From the records that follow, copy every line that contains the word "bnabla".

DATA FOR THIS TASK below:

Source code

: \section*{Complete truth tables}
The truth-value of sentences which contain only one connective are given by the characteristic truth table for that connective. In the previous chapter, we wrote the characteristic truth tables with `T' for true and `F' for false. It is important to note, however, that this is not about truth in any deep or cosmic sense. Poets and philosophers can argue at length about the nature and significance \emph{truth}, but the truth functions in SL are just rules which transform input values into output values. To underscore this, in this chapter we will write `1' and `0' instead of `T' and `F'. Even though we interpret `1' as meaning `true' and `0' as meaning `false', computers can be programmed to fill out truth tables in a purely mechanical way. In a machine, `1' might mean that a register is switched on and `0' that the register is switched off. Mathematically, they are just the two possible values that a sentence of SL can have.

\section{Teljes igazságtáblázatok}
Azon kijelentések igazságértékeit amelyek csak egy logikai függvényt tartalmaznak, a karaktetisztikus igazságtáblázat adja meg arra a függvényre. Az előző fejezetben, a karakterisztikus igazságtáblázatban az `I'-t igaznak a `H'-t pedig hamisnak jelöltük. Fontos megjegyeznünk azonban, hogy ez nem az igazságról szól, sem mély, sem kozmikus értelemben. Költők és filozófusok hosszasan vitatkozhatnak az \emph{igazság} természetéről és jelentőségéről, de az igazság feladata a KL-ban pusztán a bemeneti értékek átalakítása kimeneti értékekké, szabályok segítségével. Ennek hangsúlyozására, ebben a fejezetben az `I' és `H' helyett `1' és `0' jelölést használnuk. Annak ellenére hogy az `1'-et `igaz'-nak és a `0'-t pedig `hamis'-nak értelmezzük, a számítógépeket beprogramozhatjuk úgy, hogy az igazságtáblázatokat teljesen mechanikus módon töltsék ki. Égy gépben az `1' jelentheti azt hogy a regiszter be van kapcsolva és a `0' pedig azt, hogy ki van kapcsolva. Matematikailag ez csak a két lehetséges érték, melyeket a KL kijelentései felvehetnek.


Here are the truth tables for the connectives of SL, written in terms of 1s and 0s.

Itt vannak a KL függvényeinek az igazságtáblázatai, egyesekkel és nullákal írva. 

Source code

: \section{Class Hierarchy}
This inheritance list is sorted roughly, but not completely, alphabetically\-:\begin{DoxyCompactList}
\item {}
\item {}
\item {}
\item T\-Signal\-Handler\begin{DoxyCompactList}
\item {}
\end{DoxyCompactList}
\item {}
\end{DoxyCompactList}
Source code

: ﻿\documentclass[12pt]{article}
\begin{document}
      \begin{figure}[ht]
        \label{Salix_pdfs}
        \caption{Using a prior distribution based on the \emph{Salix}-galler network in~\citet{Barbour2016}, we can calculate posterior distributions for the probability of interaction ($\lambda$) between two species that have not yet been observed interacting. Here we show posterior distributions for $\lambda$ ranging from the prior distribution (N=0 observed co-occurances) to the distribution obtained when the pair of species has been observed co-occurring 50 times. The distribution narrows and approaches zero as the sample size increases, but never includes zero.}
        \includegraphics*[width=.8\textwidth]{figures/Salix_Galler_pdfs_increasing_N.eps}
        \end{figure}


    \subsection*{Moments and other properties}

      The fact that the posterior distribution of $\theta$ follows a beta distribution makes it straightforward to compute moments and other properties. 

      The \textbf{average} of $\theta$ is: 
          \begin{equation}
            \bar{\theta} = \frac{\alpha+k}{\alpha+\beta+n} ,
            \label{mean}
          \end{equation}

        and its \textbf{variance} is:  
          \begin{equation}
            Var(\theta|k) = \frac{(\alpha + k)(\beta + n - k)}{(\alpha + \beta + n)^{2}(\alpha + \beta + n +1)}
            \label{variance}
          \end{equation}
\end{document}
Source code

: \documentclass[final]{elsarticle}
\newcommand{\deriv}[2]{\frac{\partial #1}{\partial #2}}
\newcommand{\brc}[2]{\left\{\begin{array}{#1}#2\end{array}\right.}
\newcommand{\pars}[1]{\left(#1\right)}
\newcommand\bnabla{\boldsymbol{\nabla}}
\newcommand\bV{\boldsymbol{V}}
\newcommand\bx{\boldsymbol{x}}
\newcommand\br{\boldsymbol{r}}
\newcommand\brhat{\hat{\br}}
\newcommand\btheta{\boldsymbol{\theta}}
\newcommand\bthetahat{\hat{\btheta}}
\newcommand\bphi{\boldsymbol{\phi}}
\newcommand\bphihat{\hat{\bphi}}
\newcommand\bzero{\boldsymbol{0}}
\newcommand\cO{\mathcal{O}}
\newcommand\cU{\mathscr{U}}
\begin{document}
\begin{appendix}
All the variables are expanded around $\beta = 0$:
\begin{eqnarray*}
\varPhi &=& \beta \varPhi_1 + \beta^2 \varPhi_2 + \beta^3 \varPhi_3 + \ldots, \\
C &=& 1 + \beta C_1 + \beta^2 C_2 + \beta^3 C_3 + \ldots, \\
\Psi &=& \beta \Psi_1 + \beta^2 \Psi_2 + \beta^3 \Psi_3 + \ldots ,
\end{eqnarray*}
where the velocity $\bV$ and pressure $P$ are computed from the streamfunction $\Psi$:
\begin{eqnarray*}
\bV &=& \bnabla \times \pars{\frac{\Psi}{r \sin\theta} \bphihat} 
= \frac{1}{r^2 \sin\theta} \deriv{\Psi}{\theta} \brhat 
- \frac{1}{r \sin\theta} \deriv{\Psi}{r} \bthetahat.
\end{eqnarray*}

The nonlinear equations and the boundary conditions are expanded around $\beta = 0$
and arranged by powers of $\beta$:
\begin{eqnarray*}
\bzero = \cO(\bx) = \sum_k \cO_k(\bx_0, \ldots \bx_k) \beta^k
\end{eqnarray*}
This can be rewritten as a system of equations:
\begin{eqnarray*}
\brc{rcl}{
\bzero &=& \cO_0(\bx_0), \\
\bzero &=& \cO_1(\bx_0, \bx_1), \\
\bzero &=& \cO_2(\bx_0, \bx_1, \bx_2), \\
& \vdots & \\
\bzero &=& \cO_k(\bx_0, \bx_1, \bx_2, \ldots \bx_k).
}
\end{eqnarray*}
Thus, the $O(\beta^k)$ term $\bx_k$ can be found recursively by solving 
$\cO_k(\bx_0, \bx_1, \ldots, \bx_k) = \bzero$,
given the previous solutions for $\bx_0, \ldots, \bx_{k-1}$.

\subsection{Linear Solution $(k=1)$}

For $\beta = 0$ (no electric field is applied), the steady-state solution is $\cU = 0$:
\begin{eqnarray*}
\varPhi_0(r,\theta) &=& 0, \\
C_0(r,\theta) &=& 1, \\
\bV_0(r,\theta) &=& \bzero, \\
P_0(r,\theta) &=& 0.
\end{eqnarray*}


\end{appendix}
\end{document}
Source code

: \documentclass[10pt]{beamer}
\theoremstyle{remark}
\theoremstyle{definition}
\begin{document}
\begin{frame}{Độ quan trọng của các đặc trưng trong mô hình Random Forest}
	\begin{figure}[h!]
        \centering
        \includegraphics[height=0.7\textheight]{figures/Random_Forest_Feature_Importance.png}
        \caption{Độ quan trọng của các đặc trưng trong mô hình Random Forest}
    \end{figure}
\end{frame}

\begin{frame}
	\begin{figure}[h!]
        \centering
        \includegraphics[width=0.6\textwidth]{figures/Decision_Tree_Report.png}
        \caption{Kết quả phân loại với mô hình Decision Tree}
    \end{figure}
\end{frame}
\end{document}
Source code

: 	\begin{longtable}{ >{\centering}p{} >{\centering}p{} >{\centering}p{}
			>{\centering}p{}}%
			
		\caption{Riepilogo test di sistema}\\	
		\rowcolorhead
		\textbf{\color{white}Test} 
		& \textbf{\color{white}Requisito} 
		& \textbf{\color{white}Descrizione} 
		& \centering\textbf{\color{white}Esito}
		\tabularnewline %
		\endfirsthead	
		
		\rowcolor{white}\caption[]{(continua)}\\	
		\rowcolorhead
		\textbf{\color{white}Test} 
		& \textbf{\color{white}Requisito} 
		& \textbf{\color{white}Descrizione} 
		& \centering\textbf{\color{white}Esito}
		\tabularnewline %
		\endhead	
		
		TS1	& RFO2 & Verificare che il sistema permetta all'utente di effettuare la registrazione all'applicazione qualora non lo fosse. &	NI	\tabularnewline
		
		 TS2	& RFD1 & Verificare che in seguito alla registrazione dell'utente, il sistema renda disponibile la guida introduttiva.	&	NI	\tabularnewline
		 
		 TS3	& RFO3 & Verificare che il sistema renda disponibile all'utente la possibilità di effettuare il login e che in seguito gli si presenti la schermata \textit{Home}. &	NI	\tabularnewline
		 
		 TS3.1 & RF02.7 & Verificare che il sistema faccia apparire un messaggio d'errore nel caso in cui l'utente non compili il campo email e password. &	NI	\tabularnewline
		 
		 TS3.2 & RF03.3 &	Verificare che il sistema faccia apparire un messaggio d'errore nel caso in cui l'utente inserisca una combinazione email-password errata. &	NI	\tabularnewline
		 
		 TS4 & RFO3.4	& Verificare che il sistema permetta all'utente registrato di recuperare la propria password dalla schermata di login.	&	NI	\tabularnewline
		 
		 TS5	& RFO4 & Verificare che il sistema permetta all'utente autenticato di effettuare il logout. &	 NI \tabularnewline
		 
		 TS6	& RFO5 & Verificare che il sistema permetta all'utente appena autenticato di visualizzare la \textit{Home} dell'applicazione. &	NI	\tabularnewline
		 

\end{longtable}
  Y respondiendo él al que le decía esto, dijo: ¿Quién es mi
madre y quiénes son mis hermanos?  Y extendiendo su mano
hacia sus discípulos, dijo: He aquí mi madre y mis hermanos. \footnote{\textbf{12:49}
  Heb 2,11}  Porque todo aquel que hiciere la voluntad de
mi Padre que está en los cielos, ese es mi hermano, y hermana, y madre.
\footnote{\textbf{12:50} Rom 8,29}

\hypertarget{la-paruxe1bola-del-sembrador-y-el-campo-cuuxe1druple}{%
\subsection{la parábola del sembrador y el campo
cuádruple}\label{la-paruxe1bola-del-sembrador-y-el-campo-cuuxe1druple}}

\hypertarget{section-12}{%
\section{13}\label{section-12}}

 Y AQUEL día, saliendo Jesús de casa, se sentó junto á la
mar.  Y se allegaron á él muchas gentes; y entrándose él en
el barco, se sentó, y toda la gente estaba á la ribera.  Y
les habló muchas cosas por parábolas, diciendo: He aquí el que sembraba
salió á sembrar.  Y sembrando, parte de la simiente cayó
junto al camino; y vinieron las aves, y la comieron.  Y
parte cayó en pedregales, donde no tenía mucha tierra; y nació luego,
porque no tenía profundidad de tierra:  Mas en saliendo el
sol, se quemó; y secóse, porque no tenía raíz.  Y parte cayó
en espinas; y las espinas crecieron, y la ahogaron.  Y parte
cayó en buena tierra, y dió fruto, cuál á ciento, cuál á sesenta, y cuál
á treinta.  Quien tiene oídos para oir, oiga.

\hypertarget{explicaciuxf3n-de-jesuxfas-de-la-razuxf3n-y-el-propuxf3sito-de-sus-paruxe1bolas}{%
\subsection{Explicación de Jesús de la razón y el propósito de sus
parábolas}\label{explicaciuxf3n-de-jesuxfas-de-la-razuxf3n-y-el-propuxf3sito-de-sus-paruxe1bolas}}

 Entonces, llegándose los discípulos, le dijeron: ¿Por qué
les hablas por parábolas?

End of DATA FOR THIS TASK.

(WORKED SOLUTION):
\newcommand\bnabla{\boldsymbol{\nabla}}
\bV &=& \bnabla \times \pars{\frac{\Psi}{r \sin\theta} \bphihat} 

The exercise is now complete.